That could be what the aviation industry is feeling right now, as Airbus shows off its new Electric Green Taxiing System (EGTS) at this year's Paris air show.

The concept, reported by Aviation Week, is so simple you wonder how it's taken this long to appear. Existing aircraft taxi to and from the runway using power from their engines, but EGTS uses electric motors mounted in the main landing gear to cover those duties instead.

The benefits are almost too numerous to count.

Reduction in fuel use is the first, most obvious advantage, and while taxiing uses only a small proportion of the aircraft's fuel compared to the average flight, every gallon saved is a bonus.

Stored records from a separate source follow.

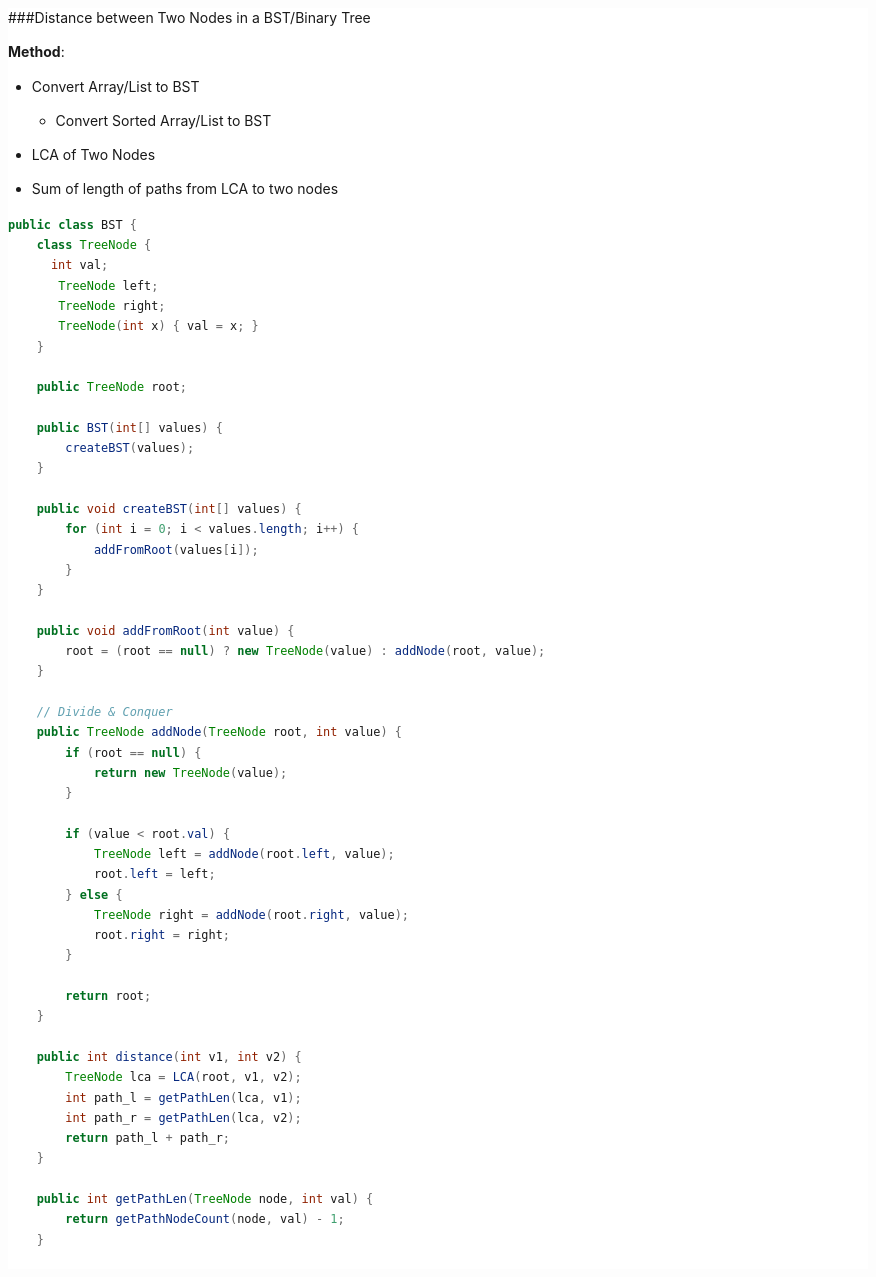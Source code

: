 



###Distance between Two Nodes in a BST/Binary Tree

**Method**:

* Convert Array/List to BST
  * Convert Sorted Array/List to BST


* LCA of Two Nodes
* Sum of length of paths from LCA to two nodes

```java
public class BST {
    class TreeNode {
      int val;
       TreeNode left;
       TreeNode right;
       TreeNode(int x) { val = x; }
    }
  
	public TreeNode root;

	public BST(int[] values) {
		createBST(values);
	}
	
	public void createBST(int[] values) {
		for (int i = 0; i < values.length; i++) {
			addFromRoot(values[i]);
		}
	}

	public void addFromRoot(int value) {
		root = (root == null) ? new TreeNode(value) : addNode(root, value);
	}

    // Divide & Conquer
	public TreeNode addNode(TreeNode root, int value) {
		if (root == null) {
			return new TreeNode(value);
		}

		if (value < root.val) {
			TreeNode left = addNode(root.left, value);
			root.left = left;
		} else {
			TreeNode right = addNode(root.right, value);
			root.right = right;
		}

		return root;
	}
	
    public int distance(int v1, int v2) {
        TreeNode lca = LCA(root, v1, v2);
        int path_l = getPathLen(lca, v1);
        int path_r = getPathLen(lca, v2);
        return path_l + path_r;
    }
  
    public int getPathLen(TreeNode node, int val) {
        return getPathNodeCount(node, val) - 1;
    }
  
```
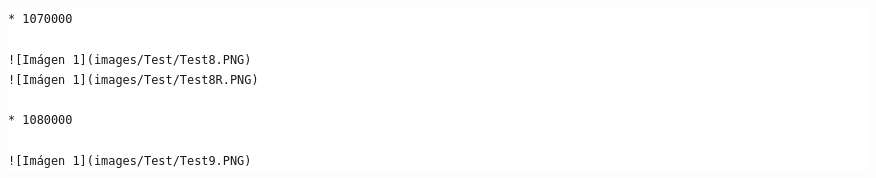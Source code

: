     * 1070000
    
    ![Imágen 1](images/Test/Test8.PNG)
    ![Imágen 1](images/Test/Test8R.PNG)
    
    * 1080000
    
    ![Imágen 1](images/Test/Test9.PNG)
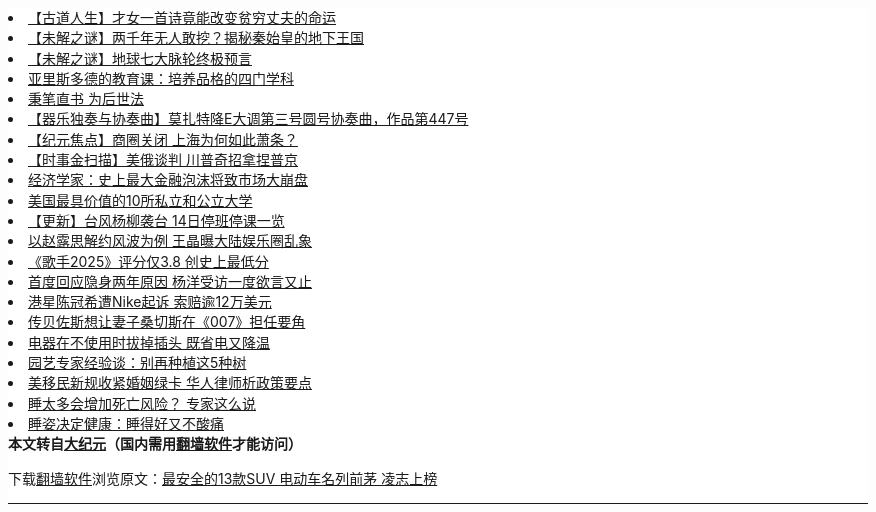 <li><a href="https://github.com/1992513/djy/blob/master/gb/25/7/31/n14564212.md#1">【古道人生】才女一首诗竟能改变贫穷丈夫的命运</a></li>
<li><a href="https://github.com/1992513/djy/blob/master/gb/25/8/13/n14573085.md#1">【未解之谜】两千年无人敢挖？揭秘秦始皇的地下王国</a></li>
<li><a href="https://github.com/1992513/djy/blob/master/gb/25/8/9/n14570620.md#1">【未解之谜】地球七大脉轮终极预言</a></li>
<li><a href="https://github.com/1992513/djy/blob/master/gb/25/8/7/n14569067.md#1">亚里斯多德的教育课：培养品格的四门学科</a></li>
<li><a href="https://github.com/1992513/djy/blob/master/gb/15/12/4/n4588708.md#1">秉笔直书 为后世法</a></li>
<li><a href="https://github.com/1992513/djy/blob/master/gb/22/4/4/n13695331.md#1">【器乐独奏与协奏曲】莫扎特降E大调第三号圆号协奏曲，作品第447号</a></li>
<li><a href="https://github.com/1992513/djy/blob/master/gb/25/8/14/n14573708.md#1">【纪元焦点】商圈关闭 上海为何如此萧条？</a></li>
<li><a href="https://github.com/1992513/djy/blob/master/gb/25/8/15/n14573945.md#1">【时事金扫描】美俄谈判 川普奇招拿捏普京</a></li>
<li><a href="https://github.com/1992513/djy/blob/master/gb/25/8/12/n14572340.md#1">经济学家：史上最大金融泡沫将致市场大崩盘</a></li>
<li><a href="https://github.com/1992513/djy/blob/master/gb/25/8/12/n14572367.md#1">美国最具价值的10所私立和公立大学</a></li>
<li><a href="https://github.com/1992513/djy/blob/master/gb/25/8/13/n14572804.md#1">【更新】台风杨柳袭台 14日停班停课一览</a></li>
<li><a href="https://github.com/1992513/djy/blob/master/gb/25/8/12/n14572427.md#1">以赵露思解约风波为例 王晶曝大陆娱乐圈乱象</a></li>
<li><a href="https://github.com/1992513/djy/blob/master/gb/25/8/13/n14573139.md#1">《歌手2025》评分仅3.8 创史上最低分</a></li>
<li><a href="https://github.com/1992513/djy/blob/master/gb/25/8/13/n14573082.md#1">首度回应隐身两年原因 杨洋受访一度欲言又止</a></li>
<li><a href="https://github.com/1992513/djy/blob/master/gb/25/8/12/n14572439.md#1">港星陈冠希遭Nike起诉 索赔逾12万美元</a></li>
<li><a href="https://github.com/1992513/djy/blob/master/gb/25/8/14/n14573446.md#1">传贝佐斯想让妻子桑切斯在《007》担任要角</a></li>
<li><a href="https://github.com/1992513/djy/blob/master/gb/25/8/12/n14572017.md#1">电器在不使用时拔掉插头 既省电又降温</a></li>
<li><a href="https://github.com/1992513/djy/blob/master/gb/25/8/13/n14572631.md#1">园艺专家经验谈：别再种植这5种树</a></li>
<li><a href="https://github.com/1992513/djy/blob/master/gb/25/8/13/n14572608.md#1">美移民新规收紧婚姻绿卡 华人律师析政策要点</a></li>
<li><a href="https://github.com/1992513/djy/blob/master/gb/25/8/14/n14573410.md#1">睡太多会增加死亡风险？ 专家这么说</a></li>
<li><a href="https://github.com/1992513/djy/blob/master/gb/25/8/11/n14571685.md#1">睡姿决定健康：睡得好又不酸痛</a></li>
<strong>本文转自<a href="https://www.epochtimes.com">大纪元</a>（国内需用<a href="https://github.com/1992513/www/blob/master/README.md#8">翻墙软件</a>才能访问）</strong><p>下载<a href="https://github.com/1992513/www/blob/master/README.md#8">翻墙软件</a>浏览原文：<a href="https://www.epochtimes.com/gb/25/9/21/n14598949.htm">最安全的13款SUV 电动车名列前茅 凌志上榜</a></p><hr>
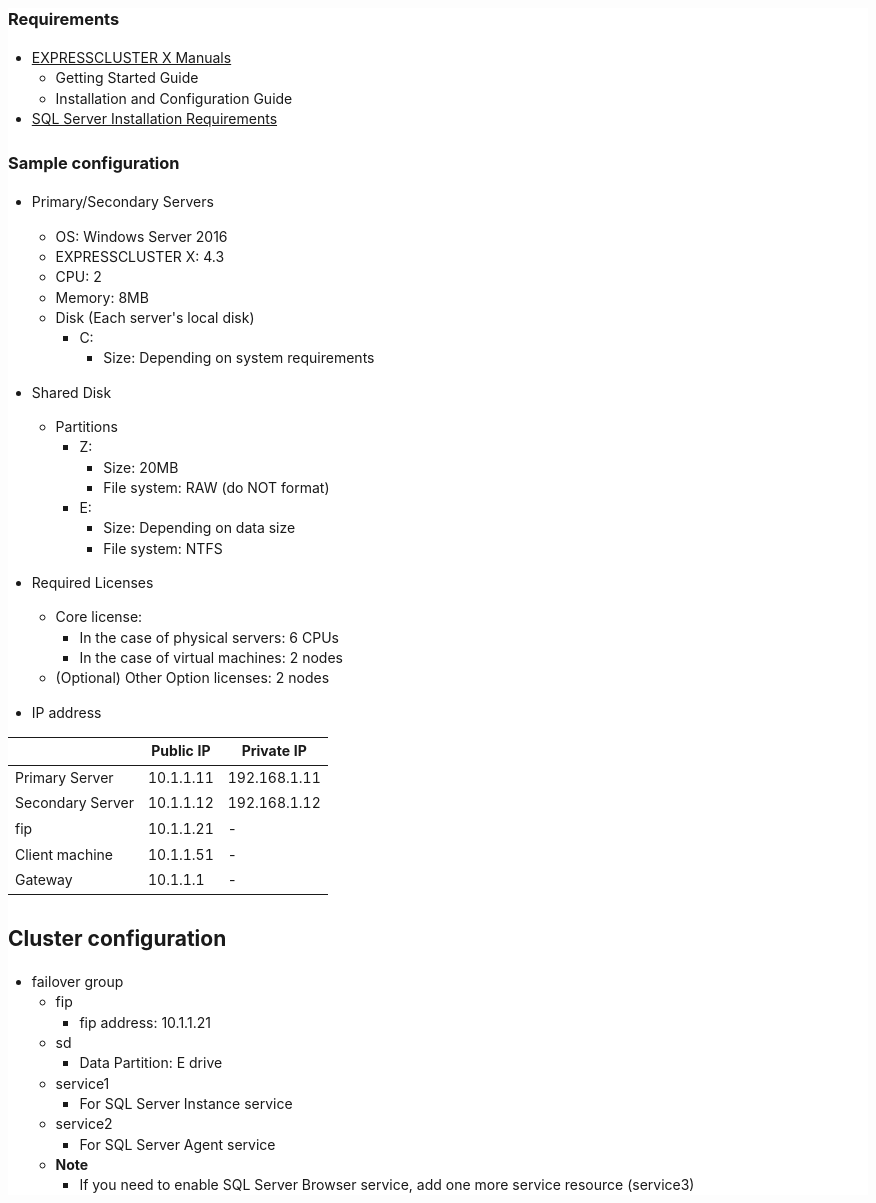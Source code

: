 ### Requirements
 - [EXPRESSCLUSTER X Manuals](https://www.nec.com/en/global/prod/expresscluster/en/support/manuals.html)
	- Getting Started Guide
	- Installation and Configuration Guide
 - [SQL Server Installation Requirements](https://docs.microsoft.com/ja-jp/sql/sql-server/install/planning-a-sql-server-installation?view=sql-server-ver15)

### Sample configuration
- Primary/Secondary Servers
	- OS: Windows Server 2016
	- EXPRESSCLUSTER X: 4.3
	- CPU: 2
	- Memory: 8MB
	- Disk (Each server's local disk)
		- C:
			- Size: Depending on system requirements
- Shared Disk
	- Partitions
		- Z:
			- Size: 20MB
			- File system: RAW (do NOT format)
		- E:
			- Size: Depending on data size
			- File system: NTFS
- Required Licenses
	- Core license:
		- In the case of physical servers: 6 CPUs
		- In the case of virtual machines: 2 nodes
	- (Optional) Other Option licenses: 2 nodes

- IP address  

| |Public IP |Private IP |
|-----------------|-----------------|-----------------|
|Primary Server |10.1.1.11 |192.168.1.11 |
|Secondary Server |10.1.1.12 |192.168.1.12 |
|fip |10.1.1.21 |- |
|Client machine |10.1.1.51 |- |
|Gateway |10.1.1.1 |- |


## Cluster configuration
- failover group
	- fip
		- fip address: 10.1.1.21
	- sd
		- Data Partition: E drive
	- service1
		- For SQL Server Instance service
	- service2
		- For SQL Server Agent service
	- **Note**
		- If you need to enable SQL Server Browser service, add one more service resource (service3)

There's no need for a tug to push the aircraft back when it can move under its own power (supplied by the aircraft's Auxiliary Power Unit), saving time and money. Brake wear is said to be lower--presumably, the system has regenerative benefits just as it does on electric cars--and there's less chance of foreign object damage to the engines.

Because carbon dioxide and nitrogen oxide emissions are reduced by an estimated 75 and 50 percent respectively, carbon tax liabilities at European airports are also reduced.

The system, developed by Honeywell and Safran and tested on an Airbus A320, is most likely to be used in the mid- to short-haul markets, and could save operators up to $200,000 per year, per aircraft in fuel costs.

Other companies are developing similar systems, among them WheelTug, whose electric taxiing is handled by the nosewheel, rather than the main gear.

The systems are still at the testing stage but more than 50 operators are already interested--and we're already looking forward to our first flight with electric taxiing...

[Hat tip: Brian Henderson]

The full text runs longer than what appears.